Stanton & Killeen Rutherglen Muscat
Quite a dark orange/brown colour, with a definite red-ish hue. Roses, violets and turkish delight leap from the glass, with notes of redcurrant jam, orange marmalade and milk chocolate. A really lovely nose - earthy, but at the same time floral and grapey. The palate is rich, with flavours of fresh grapes and figs, with an intense dark muscavado sugar sweetness and just enough tangy acidity to keep it from cloying. One for pouring on the ice cream. *

Stanton & Killeen Classic Rutherglen Muscat
Like the above, only darker and redder. A lovely waft of freshly-baked sourdough bread and rich, dark fruitcake emanates from the glass - doughy, almost donutty, with notes of flowers, spiced dried fruits, molasses, figs, ginger, with hints of mint and balsam.The palate is uber-rich and sweet, but this time has all the acidity required to give it real lift. A bundle of soft, sweet, tangy loveliness. **

Stanton & Killeen Grand Rutherglen Muscat
Deep tawny colour, almost like an aged, dark red wine. Amazingly, it almost smells like a perfectly aged red wine, too, with delicate aromas of redcurrant and spiced bramble, with hints of dried orange peel, incense, damp earth and mocha, all steeped in the finest eau de vie. The flavours are just so intense, so riveting and mouth-filling, with burnt chocolate, candied peel, coffee grounds, parma violets and a gently saline, savoury, meaty and smoky quality.
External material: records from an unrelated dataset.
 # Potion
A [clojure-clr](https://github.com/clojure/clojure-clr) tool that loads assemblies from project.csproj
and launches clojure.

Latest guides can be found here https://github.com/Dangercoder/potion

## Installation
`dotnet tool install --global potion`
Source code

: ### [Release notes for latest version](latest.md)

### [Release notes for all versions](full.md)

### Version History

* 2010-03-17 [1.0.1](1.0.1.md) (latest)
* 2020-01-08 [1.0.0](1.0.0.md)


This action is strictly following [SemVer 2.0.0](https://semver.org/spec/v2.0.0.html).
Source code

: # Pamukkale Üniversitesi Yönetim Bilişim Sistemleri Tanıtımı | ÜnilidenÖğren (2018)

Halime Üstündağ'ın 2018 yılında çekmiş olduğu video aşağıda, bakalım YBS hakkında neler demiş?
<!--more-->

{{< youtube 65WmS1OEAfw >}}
Wave upon wave of spices and herbs, dried exotic fruits (mango, papaya) and black syrup, with an almost tannic grip , all countered by the most wonderfully tangy orange acidity. Another heavenly wine. ***

Stanton & Killeen Rare Rutherglen Muscat
Almost coffee-coloured, and again with a distinct red hue, this one is so viscous, so thick, it almost prevents the aromas from escaping. It isn't muted, but the aromas are hard to describe. The palate, though, is a different matter. The texture is immense, almost like treacle, and completely coats the mouth with flavours of muscavado, laced with orange oil, curry spices, soy and dark chocolate, yet shot through with a streak of tangy acidity, and hardly a sign of anything spiritous or warm. A completely contrary and compelling wine, with massive length. Sheer ambrosia in a glass! ***

On the night, I marginally preferred the Muscats, but tasting through all of the wines again, several weeks later, my allegiance was with the Topaques, which overall seemed to possess just a little more complexity and depth. But it is a close call - and there wasn't a wine in there that I wouldn't choose to drink at the drop of a hat.

Thanks Wendy - and let's hope we can do it all again when you are next in the UK!